WHAT TO DO:
Look through the data below for the line with "- K006: 感情的自己理解（内面対話・感情分析）", and transcribe it exactly together with each line after it up to and including the line with "### Word2Vec". Give nothing else.

EXTRACTED MATERIAL START

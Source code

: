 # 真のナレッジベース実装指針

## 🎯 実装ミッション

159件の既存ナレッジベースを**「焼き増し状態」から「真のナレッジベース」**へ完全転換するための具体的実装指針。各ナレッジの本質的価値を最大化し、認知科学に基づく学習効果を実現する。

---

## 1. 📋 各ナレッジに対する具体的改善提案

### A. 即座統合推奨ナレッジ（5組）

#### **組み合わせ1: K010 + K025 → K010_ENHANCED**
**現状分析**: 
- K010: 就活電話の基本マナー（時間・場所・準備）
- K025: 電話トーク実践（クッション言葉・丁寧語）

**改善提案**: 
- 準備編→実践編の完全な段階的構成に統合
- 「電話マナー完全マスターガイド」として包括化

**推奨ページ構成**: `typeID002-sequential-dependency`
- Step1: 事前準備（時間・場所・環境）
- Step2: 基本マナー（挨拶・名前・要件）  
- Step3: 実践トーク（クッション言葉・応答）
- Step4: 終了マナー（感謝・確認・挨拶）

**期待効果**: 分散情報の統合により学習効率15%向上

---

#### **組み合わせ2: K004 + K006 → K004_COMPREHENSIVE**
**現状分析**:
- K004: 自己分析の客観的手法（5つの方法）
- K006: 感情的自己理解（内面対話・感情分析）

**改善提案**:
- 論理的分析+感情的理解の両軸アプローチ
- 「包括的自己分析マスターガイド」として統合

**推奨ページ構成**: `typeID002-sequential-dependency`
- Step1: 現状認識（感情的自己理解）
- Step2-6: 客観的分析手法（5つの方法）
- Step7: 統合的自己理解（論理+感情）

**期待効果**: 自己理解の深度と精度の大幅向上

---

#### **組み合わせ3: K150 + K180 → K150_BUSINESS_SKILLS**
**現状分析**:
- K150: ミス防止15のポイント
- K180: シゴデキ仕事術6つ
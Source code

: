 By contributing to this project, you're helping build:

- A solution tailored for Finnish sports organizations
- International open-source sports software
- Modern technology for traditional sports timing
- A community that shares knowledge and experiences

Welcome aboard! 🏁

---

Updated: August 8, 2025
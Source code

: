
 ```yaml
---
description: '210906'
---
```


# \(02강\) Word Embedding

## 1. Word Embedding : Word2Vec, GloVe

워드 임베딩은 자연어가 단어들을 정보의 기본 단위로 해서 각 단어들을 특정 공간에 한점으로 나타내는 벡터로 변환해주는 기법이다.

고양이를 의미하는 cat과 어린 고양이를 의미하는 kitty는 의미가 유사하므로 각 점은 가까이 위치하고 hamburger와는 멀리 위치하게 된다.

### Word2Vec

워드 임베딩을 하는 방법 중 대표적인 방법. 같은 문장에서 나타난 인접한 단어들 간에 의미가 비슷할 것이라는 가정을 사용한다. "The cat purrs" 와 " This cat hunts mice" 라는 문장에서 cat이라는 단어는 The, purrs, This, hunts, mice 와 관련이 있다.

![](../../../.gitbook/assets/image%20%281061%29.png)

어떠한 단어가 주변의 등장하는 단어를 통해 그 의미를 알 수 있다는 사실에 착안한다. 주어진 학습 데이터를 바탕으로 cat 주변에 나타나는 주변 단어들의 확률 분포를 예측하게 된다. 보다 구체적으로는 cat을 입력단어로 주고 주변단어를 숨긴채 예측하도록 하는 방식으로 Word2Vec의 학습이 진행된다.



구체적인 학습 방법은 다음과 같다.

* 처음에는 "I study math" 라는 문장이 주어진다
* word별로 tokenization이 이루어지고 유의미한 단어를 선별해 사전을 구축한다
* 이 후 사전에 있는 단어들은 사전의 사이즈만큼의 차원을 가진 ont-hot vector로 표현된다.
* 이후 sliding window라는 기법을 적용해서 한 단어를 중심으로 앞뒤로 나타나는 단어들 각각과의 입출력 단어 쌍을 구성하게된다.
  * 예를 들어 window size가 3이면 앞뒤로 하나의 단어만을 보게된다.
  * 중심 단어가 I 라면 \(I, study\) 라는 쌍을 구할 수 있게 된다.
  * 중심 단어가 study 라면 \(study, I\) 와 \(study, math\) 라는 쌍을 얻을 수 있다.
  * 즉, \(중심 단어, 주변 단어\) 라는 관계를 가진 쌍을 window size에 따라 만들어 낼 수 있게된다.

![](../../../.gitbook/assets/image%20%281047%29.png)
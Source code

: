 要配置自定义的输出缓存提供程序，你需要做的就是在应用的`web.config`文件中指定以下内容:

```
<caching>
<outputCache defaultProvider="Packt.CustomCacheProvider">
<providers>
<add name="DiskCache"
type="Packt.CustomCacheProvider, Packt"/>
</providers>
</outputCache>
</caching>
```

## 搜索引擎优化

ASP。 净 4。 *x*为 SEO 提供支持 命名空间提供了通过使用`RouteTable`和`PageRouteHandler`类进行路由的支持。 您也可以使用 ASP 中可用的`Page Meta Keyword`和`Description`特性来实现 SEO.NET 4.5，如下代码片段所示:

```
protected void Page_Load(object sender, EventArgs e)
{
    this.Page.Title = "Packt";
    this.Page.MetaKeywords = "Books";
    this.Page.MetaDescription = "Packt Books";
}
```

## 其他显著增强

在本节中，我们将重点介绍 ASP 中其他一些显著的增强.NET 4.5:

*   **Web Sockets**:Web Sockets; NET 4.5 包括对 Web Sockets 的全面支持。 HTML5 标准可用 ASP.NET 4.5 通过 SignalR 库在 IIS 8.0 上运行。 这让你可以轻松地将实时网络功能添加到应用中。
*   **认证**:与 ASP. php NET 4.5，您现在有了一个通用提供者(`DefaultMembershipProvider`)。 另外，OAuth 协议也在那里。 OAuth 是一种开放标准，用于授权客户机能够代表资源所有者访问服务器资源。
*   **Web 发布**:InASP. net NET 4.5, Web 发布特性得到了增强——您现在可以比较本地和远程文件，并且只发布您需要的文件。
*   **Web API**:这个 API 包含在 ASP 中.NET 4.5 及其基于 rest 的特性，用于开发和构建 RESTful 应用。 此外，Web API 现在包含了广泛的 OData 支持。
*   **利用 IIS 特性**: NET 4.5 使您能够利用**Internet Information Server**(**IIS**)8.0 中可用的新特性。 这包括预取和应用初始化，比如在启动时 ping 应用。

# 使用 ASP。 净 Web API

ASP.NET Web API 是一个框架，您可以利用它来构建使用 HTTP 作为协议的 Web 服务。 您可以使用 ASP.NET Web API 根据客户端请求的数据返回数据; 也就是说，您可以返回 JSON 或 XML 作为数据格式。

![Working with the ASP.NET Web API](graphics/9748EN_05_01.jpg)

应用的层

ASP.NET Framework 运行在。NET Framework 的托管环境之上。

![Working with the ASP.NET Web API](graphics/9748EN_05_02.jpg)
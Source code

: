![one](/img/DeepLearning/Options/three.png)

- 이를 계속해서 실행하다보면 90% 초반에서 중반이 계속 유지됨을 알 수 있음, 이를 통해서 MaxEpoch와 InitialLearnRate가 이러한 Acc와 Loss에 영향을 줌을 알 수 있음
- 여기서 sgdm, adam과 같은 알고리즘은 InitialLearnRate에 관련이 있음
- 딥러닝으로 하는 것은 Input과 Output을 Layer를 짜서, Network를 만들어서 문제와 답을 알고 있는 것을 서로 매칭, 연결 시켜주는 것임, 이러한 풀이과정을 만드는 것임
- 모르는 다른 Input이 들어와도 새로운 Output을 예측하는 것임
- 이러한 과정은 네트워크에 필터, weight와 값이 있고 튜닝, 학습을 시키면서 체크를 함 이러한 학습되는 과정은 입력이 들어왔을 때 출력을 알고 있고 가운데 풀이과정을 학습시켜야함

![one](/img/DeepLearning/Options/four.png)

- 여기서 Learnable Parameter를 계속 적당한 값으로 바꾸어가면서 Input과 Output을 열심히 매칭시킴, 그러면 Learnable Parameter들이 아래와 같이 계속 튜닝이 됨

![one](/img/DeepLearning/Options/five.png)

EXTRACTED MATERIAL END

RESPONSE BELOW:
- K006: 感情的自己理解（内面対話・感情分析）

**改善提案**:
- 論理的分析+感情的理解の両軸アプローチ
- 「包括的自己分析マスターガイド」として統合

**推奨ページ構成**: `typeID002-sequential-dependency`
- Step1: 現状認識（感情的自己理解）
- Step2-6: 客観的分析手法（5つの方法）
- Step7: 統合的自己理解（論理+感情）

**期待効果**: 自己理解の深度と精度の大幅向上

---

#### **組み合わせ3: K150 + K180 → K150_BUSINESS_SKILLS**
**現状分析**:
- K150: ミス防止15のポイント
- K180: シゴデキ仕事術6つ
Source code

: By contributing to this project, you're helping build:

- A solution tailored for Finnish sports organizations
- International open-source sports software
- Modern technology for traditional sports timing
- A community that shares knowledge and experiences

Welcome aboard! 🏁

---

Updated: August 8, 2025
Source code

:
 ```yaml
---
description: '210906'
---
```


# \(02강\) Word Embedding

## 1. Word Embedding : Word2Vec, GloVe

워드 임베딩은 자연어가 단어들을 정보의 기본 단위로 해서 각 단어들을 특정 공간에 한점으로 나타내는 벡터로 변환해주는 기법이다.

고양이를 의미하는 cat과 어린 고양이를 의미하는 kitty는 의미가 유사하므로 각 점은 가까이 위치하고 hamburger와는 멀리 위치하게 된다.

### Word2Vec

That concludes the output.